War against dengue rages on in south Delhi

War against dengue rages on in south Delhi

Bharti queued up with her five-year-old daughter Sonakshi at the Delhi government dispensary in south Delhi’s Kalkaji slightly after 10.15 am on Tuesday.

Bharti, a resident of Giri Nagar, brought her daughter to the centre after learning on TV the dispensary will now double as “fever clinics”.

As a single doctor checked patients at Room No 1 – which is now also the fever clinic – Bharti remained sceptical if her daughter will get proper treatment for the “dengue symptoms” she is showing. “I will wait for a day or take her to a private clinic.”
The Delhi government opened 55 fever clinics in its existing dispensaries which will be open from 7 am to 9 pm, including Sundays. The official dengue figures has touched almost 3,000 this season.

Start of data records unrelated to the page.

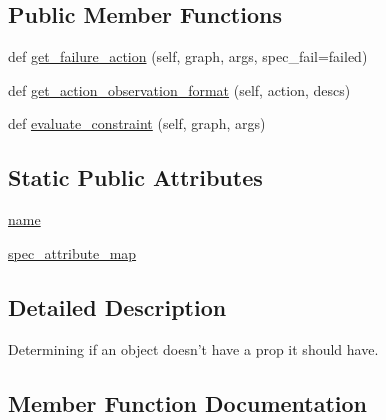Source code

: \subsection*{Public Member Functions}
\begin{DoxyCompactItemize}
\item 
def \hyperlink{classlight__chats_1_1graph_1_1HasPropConstraint_aff9fe175fee6b71e845e03433593814c}{get\+\_\+failure\+\_\+action} (self, graph, args, spec\+\_\+fail=\textquotesingle{}failed\textquotesingle{})
\item 
def \hyperlink{classlight__chats_1_1graph_1_1HasPropConstraint_a306f2581a6d32cec3edd07fda539429a}{get\+\_\+action\+\_\+observation\+\_\+format} (self, action, descs)
\item 
def \hyperlink{classlight__chats_1_1graph_1_1HasPropConstraint_a02fd1d0ec2da38cecbe274d0de49e993}{evaluate\+\_\+constraint} (self, graph, args)
\end{DoxyCompactItemize}
\subsection*{Static Public Attributes}
\begin{DoxyCompactItemize}
\item 
\hyperlink{classlight__chats_1_1graph_1_1HasPropConstraint_a82dbfb2fb15ed5d9e475a1abeccc2e70}{name}
\item 
\hyperlink{classlight__chats_1_1graph_1_1HasPropConstraint_a7157789f0a8c670ce06d73e7022c35a6}{spec\+\_\+attribute\+\_\+map}
\end{DoxyCompactItemize}


\subsection{Detailed Description}
\begin{DoxyVerb}Determining if an object doesn't have a prop it should have.
\end{DoxyVerb}
 

\subsection{Member Function Documentation}
\mbox{\label{classlight__chats_1_1graph_1_1HasPropConstraint_a02fd1d0ec2da38cecbe274d0de49e993}}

Another death was reported from Sanjay Gandhi Memorial Hospital with a14-year-old boy succumbing to the infection on Monday.

The government had announced the dispensaries will also conduct platelet tests Tuesday onwards. However, the dispensaries have not got additional manpower even though the rush has increased since the first week of September.

“We are seeing at least 100-110 fever patients daily. The number of doctors remains the same as before,” said a doctor at the fever clinic. With the fever clinics now open till 9pm, the cases are likely to double. Geeta Devi, a resident of Navjeevan Camp, came with her three grandchildren all of whom are suffering from high fever.
“We are panic stricken that it might be dengue,” said Devi. 

Two second year MBBS students of Maulana Azad Medical College (MAMC) were helping out the doctors by recording the patient details and alerting patients on dengue symptoms. “We have got a checklist of the dengue symptoms based on which we will judge if the patient is suffering from suspected dengue infection,” said a medical student posted at the site.

On Monday, 35 patients were tested for platelet count, said a laboratory technician. On Tuesday, till 5 pm, over 30 patients were checked for the platelet count. The cases which cannot be managed at the dispensary level will be referred to the major hospitals.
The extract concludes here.